Одно из таких следствий связано со сведением справедливости к стерилизации политики и самой жизни. Если повсюду власть, то справедливость для индивида оборачивается соединением и взаимоуничтожением стратегий раба и господина. Каждый отныне господин, но лишь в силу того, что в каждом скрывается раб. Господская и рабская ипостаси человека нейтрализуют друг друга, стерилизуя попутно и человеческое существование. Как только (привет Гегелю!) политика перестает исполнять для человека роль судьбы, судьбой человека делается суета. Эту сутолоку можно романтизировать, приписав ей статус шизодемократии, прочищающей забитые тромбами сосуды дисциплинарного общества (к подобной романтизации сводится идеология шизоанализа Жиля Делеза и Феликса Гваттари). Шизодемократия локализует политическое представительство на уровне отдельного индивида, выступающего субъектом-носителем множественной личности. Шизодемократия апеллирует соответственно к атомизированным персонам, каждая из которых – сама себе сообщество.
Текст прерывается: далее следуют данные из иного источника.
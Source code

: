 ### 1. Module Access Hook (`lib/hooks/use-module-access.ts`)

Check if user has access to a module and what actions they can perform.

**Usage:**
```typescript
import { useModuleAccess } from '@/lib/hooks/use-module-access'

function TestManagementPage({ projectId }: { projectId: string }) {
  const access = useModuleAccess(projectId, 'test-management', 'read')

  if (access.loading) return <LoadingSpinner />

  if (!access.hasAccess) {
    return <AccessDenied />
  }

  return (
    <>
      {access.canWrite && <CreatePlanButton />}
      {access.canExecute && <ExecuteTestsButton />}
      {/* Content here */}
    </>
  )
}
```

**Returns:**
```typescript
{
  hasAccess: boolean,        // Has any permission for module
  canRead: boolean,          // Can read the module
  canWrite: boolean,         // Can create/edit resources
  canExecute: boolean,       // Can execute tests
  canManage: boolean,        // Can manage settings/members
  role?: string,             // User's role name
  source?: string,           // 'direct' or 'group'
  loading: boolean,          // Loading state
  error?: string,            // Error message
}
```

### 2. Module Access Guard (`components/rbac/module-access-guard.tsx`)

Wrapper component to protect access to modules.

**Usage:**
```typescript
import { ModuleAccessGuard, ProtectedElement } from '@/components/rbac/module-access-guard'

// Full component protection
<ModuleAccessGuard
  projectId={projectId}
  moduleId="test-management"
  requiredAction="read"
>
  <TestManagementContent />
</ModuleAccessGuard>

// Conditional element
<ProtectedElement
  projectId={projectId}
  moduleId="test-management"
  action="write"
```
Очевидно, что избавленная от романтической ауры шизодемократия оказывается не противоядием от политических перегибов, а худшей формой политики – клинической картиной «демшизы». Человек, лишенный авторства по отношению к своей размножающейся почкованием субъективности, – вечный лузер. Его поистине безбрежное самоупоение идет вразрез с самой возможностью победы и ответственности. Лицо этого существа-личинки не стареет от времени, он – образцовый со-временник и при этом всегда смахивает на двуликого Януса. Имея разные обличья, он может выступать то обывателем, то борцом, однако в любом случае отождествляет с революционной борьбой за справедливость собственную физиологию (особенно на уровне перистальтики).
Шизодемократическое прочтение справедливости выражает апофеоз либерализма, который не просто делается тоталитарным, но оказывается единственной жизнеспособной версией тоталитаризма. Либеральное видение справедливого мироустройства основано на соединении идеи свободы с идеей равенства. Шизодемократия придает этому единству экстатические обертоны. «Вечно-беременным» носителем свободы-равенства выступает неообыватель, любая сторона жизнедеятельности которого отныне чревата революцией – будь то революция в средствах омоложения или революция в крое нижнего белья.
Другая позиция, берущая начало в генеалогической антиантропологии Фуко, связана не со стерилизацией жизни, а с демократизацией принципа бытия. С онтологией этого демократизированного, повсюду обретающегося бытия и отождествляется при соответствующем раскладе справедливое устройство мира. Если брать наиболее расхожую версию подобного подхода, мы без особых усилий натолкнемся на понятие рутины – повседневного течения времени: ты живешь каждый день – значит, лейтмотивом твоего существования служит ежедневность. Эта пресловутая ежедневность имеет нарочито нейтральный привкус. Только распробовав ее более обстоятельно, можно удостовериться в том, что в ней заключен особенный императив и даже своего рода «зов бытия».